CLICK HERE TO RATE US
Well, this was all I needed to hear. I LOVE corresponding with businesses via email and providing reviews, so I promptly responded with the following message:
I would love to review the dumpster, as this was absolutely a first for us (our house was flooded, our lives were turned upside down and we lost countless sentimental items that could never be replaced). Despite the nature of the incident, your services were top notch! A couple quick questions on the review specifics:
What's the approximate word count you guys would prefer?
Active or passive voice? Is it OK to use the dreaded second-person singular possessive for emphasis?

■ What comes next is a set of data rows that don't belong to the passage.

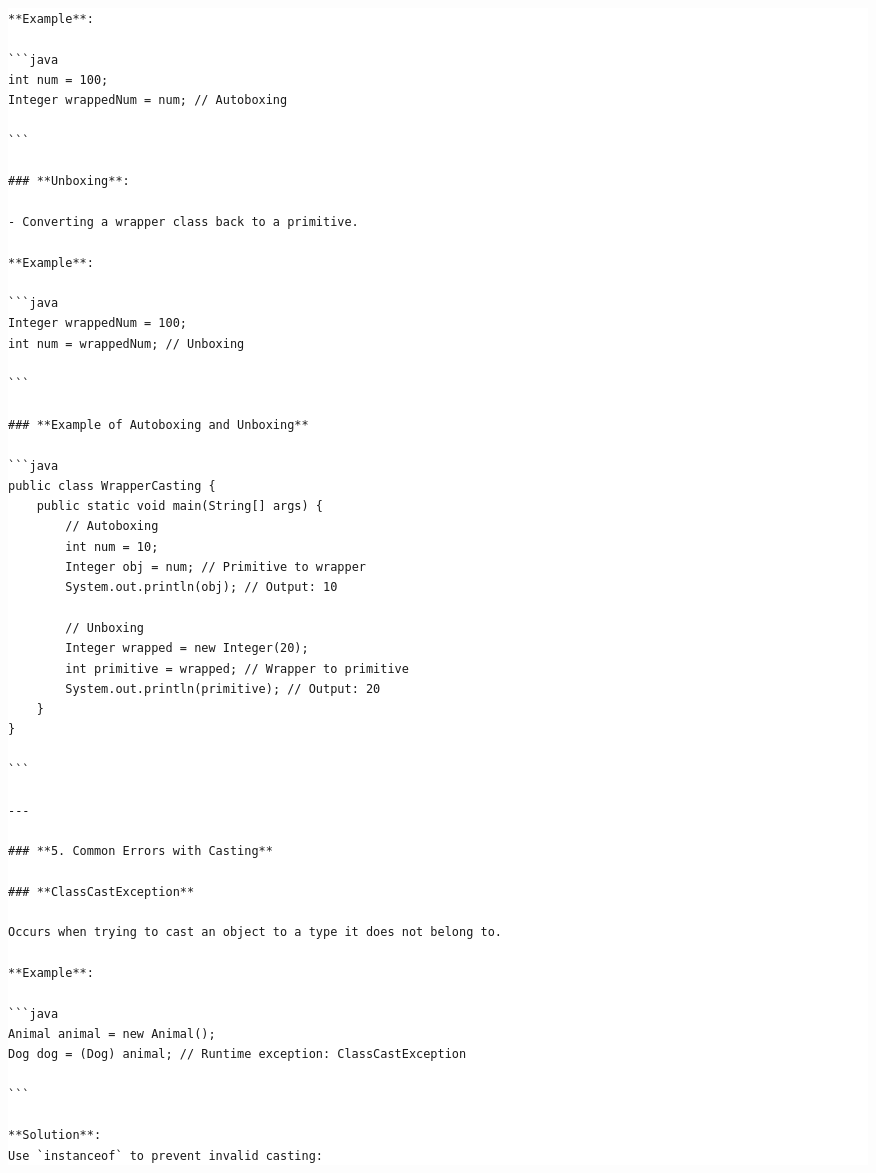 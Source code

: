     **Example**:
    
    ```java
    int num = 100;
    Integer wrappedNum = num; // Autoboxing
    
    ```
    
    ### **Unboxing**:
    
    - Converting a wrapper class back to a primitive.
    
    **Example**:
    
    ```java
    Integer wrappedNum = 100;
    int num = wrappedNum; // Unboxing
    
    ```
    
    ### **Example of Autoboxing and Unboxing**
    
    ```java
    public class WrapperCasting {
        public static void main(String[] args) {
            // Autoboxing
            int num = 10;
            Integer obj = num; // Primitive to wrapper
            System.out.println(obj); // Output: 10
    
            // Unboxing
            Integer wrapped = new Integer(20);
            int primitive = wrapped; // Wrapper to primitive
            System.out.println(primitive); // Output: 20
        }
    }
    
    ```
    
    ---
    
    ### **5. Common Errors with Casting**
    
    ### **ClassCastException**
    
    Occurs when trying to cast an object to a type it does not belong to.
    
    **Example**:
    
    ```java
    Animal animal = new Animal();
    Dog dog = (Dog) animal; // Runtime exception: ClassCastException
    
    ```
    
    **Solution**:
    Use `instanceof` to prevent invalid casting:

Any preferences on SEO best practices?
Oxford comma -- Yah or Nay?
Do you favor the shorthand styling of the modern reviewer (i.e., yo, u gotta rent from these jawns! [happy face emoji]) or are you partial to the formal tone of the dot.com Boom craze (known in review circles as "pre-Amazon post modern")?
To which the dumpster rental company replied with:
LOL you are fantastic. Do you write copy for a living ?
JUst tell the truth about your experience- I really hope it went well
Saying the size dumpster you got is also nice
(Note to RPR Readers: This is a developing story.)
I once rented a dumpster, too. Size is king when it comes to the dumpster world. I got to experience first hand job requirements of dumpster delivery!
(I think I left a comma out somewhere).